* **SOURCE INFORMATION**
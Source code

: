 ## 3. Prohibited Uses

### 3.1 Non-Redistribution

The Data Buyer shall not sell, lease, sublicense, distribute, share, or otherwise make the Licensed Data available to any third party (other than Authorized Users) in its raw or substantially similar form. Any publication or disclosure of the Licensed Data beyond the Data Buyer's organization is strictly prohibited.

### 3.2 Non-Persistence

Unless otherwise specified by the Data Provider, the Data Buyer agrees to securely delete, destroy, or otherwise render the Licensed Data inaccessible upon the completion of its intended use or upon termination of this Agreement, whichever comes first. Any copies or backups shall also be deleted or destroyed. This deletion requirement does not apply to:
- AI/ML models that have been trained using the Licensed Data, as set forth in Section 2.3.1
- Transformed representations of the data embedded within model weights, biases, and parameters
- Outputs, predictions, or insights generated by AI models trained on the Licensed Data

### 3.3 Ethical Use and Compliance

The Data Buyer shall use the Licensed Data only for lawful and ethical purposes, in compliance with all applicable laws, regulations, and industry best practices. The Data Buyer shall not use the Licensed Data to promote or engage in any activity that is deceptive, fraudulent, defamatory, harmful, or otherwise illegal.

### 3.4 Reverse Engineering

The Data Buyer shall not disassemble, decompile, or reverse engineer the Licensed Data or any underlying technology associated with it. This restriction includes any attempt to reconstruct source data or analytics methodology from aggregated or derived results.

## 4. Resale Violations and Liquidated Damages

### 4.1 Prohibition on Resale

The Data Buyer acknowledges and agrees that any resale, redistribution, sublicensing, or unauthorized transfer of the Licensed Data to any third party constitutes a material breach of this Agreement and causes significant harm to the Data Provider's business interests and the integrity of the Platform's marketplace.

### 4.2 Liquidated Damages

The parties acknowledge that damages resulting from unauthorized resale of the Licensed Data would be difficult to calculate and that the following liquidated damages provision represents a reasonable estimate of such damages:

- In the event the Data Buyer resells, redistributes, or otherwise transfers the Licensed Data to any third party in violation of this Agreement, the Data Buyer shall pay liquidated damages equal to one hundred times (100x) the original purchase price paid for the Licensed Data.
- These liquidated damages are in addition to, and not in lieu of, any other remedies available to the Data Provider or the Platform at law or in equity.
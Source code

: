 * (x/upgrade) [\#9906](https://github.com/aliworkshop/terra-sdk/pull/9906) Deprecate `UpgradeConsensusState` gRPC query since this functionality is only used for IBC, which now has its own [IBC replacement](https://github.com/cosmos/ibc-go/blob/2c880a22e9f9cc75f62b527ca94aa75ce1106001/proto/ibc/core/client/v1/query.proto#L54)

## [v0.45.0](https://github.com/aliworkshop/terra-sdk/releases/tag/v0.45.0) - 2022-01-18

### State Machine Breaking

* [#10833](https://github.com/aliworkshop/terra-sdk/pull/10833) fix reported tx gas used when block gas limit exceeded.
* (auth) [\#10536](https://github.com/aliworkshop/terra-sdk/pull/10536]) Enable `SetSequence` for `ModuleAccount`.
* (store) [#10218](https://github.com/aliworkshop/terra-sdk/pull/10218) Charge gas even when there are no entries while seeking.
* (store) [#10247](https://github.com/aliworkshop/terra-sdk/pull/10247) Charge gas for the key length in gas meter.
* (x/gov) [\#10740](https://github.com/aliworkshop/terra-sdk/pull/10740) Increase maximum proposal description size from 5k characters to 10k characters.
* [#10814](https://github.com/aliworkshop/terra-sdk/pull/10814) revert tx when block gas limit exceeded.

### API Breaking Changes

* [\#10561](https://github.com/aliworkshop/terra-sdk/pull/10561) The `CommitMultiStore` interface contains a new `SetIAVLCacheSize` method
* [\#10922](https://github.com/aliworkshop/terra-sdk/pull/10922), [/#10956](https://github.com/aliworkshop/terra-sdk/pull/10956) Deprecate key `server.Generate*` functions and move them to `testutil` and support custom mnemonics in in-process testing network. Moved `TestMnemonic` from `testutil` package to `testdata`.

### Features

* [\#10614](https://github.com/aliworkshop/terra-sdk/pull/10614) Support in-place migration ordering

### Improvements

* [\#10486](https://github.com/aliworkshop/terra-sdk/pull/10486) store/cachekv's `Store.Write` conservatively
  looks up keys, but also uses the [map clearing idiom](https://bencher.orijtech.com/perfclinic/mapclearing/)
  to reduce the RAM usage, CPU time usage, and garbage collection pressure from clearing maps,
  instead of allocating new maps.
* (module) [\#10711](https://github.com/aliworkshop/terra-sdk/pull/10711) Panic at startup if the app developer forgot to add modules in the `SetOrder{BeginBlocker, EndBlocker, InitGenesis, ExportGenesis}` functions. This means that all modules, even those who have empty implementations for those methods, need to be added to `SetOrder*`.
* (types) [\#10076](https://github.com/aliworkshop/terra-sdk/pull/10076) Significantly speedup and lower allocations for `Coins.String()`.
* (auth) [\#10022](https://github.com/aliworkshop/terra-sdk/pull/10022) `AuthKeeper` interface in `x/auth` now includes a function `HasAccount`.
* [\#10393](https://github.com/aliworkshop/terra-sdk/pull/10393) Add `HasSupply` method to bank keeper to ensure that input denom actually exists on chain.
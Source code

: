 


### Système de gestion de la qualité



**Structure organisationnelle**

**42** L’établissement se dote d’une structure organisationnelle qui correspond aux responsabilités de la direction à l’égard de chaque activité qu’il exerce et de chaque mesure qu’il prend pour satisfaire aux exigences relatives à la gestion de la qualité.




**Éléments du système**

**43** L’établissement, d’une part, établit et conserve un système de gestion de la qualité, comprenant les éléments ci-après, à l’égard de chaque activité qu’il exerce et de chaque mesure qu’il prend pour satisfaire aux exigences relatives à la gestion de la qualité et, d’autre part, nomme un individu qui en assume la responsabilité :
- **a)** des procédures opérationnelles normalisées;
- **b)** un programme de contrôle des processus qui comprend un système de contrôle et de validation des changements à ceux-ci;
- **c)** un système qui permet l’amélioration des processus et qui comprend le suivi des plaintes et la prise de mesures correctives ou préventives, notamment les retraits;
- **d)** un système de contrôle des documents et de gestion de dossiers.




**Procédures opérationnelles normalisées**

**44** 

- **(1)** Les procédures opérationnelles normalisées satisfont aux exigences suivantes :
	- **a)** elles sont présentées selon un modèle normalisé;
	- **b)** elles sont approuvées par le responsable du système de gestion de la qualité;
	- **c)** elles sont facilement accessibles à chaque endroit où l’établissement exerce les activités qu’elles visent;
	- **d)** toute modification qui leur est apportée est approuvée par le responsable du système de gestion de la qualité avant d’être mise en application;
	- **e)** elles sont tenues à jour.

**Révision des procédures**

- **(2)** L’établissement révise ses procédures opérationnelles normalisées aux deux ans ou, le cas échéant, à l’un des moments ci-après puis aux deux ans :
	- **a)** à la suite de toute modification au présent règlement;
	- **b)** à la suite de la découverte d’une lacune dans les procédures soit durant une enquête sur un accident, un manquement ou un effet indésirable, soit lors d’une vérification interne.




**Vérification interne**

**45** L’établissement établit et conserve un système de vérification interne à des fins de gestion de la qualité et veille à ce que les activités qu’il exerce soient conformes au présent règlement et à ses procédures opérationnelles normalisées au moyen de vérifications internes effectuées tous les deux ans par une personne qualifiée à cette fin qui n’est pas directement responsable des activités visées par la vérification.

* **YOUR GOAL**
Which lines above contain the word "Charge"? List them.

* **ANSWER TO THIS PROBLEM**
* (store) [#10218](https://github.com/aliworkshop/terra-sdk/pull/10218) Charge gas even when there are no entries while seeking.
* (store) [#10247](https://github.com/aliworkshop/terra-sdk/pull/10247) Charge gas for the key length in gas meter.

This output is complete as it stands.